Despite robust evidence showing that investment in breastfeeding support and protection makes sense, politically breastfeeding has been viewed by governments as a lifestyle choice and so left to parents to work out for themselves. For too many women, trying to breastfeed without support, or stopping before they want to, is deeply upsetting and the situation is made worse by fragmented care, and poor and often conflicting advice from those they are seeking to support them. To ensure an increase in breastfeeding rates, to help reverse obesity rates and to reduce widening health inequalities will require significant investment in breastfeeding.
It is essential that our new government prioritises breastfeeding and invests in its support and protection.
We call on all political parties to commit to the following actions, if elected:
To appoint a permanent, multi-sectoral infant and young child feeding strategy group and develop, fund and implement a national strategy to improve infant and young child feeding practices.
To include actions to promote, protect and support breastfeeding in all policy areas where breastfeeding has an impact.
To implement the Unicef UK Baby Friendly Initiative across community and paediatric services, building on the recommendation for maternity services in the NHS Long Term Plan.
To protect babies from harmful commercial interests by bringing the full International Code of Marketing of Breastmilk Substitutes into UK law and enforcing this law.
To commission, and sustainably fund, universal breastfeeding support programmes delivered by specialist/lead midwives and health visitors or suitably qualified breastfeeding specialists, such as IBCLC lactation consultants and breastfeeding counsellors, alongside trained peer supporters with accredited qualifications.

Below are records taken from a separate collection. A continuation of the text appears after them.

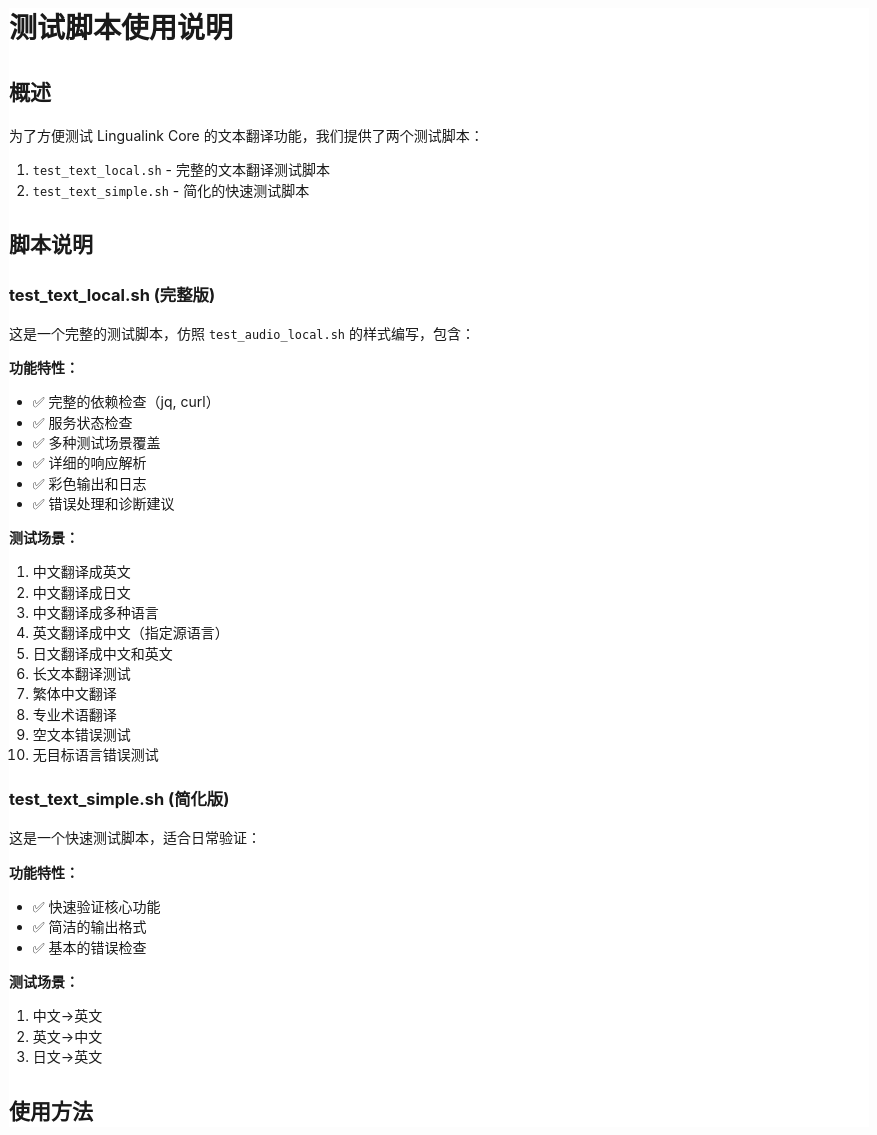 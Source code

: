# 测试脚本使用说明

## 概述

为了方便测试 Lingualink Core 的文本翻译功能，我们提供了两个测试脚本：

1. `test_text_local.sh` - 完整的文本翻译测试脚本
2. `test_text_simple.sh` - 简化的快速测试脚本

## 脚本说明

### test_text_local.sh (完整版)

这是一个完整的测试脚本，仿照 `test_audio_local.sh` 的样式编写，包含：

**功能特性：**
- ✅ 完整的依赖检查（jq, curl）
- ✅ 服务状态检查
- ✅ 多种测试场景覆盖
- ✅ 详细的响应解析
- ✅ 彩色输出和日志
- ✅ 错误处理和诊断建议

**测试场景：**
1. 中文翻译成英文
2. 中文翻译成日文
3. 中文翻译成多种语言
4. 英文翻译成中文（指定源语言）
5. 日文翻译成中文和英文
6. 长文本翻译测试
7. 繁体中文翻译
8. 专业术语翻译
9. 空文本错误测试
10. 无目标语言错误测试

### test_text_simple.sh (简化版)

这是一个快速测试脚本，适合日常验证：

**功能特性：**
- ✅ 快速验证核心功能
- ✅ 简洁的输出格式
- ✅ 基本的错误检查

**测试场景：**
1. 中文→英文
2. 英文→中文
3. 日文→英文

## 使用方法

To maintain and expand universal, accessible, affordable and confidential breastfeeding support through the National Breastfeeding Helpline and sustaining the Drugs in Breastmilk Service.
To deliver universal health visiting services and the Healthy Child Programme by linking in with local specialist and support services.
To establish/re-establish universal Children’s Centres with a focus on areas of deprivation, offering breastfeeding peer support.
To make it a statutory right of working mothers and those in education to work flexibly as required and to access a private space and paid breaks to breastfeed and/or express breastmilk and manage its safe storage.
To commit to resourcing for charitableorganisations who play a key role within the health agenda working at a national and local level to support families and communities with infant feeding.
To support the commitment to undertake an Infant Feeding Survey which builds on the data previously collected in the Infant Feeding Survey 2010 (now discontinued).
To implement the recommendations of the Becoming Breastfeeding Friendly (BBF) study.
CASE FOR ACTION
Breastfeeding benefits all babies, and studies have shown that just a small increase in breastfeeding rates could cut NHS expenditure considerably. It is vital to invest in breastfeeding support in the early months and this will reap rewards in the future that are likely to exceed the initial cash flows associated with putting proper support in place.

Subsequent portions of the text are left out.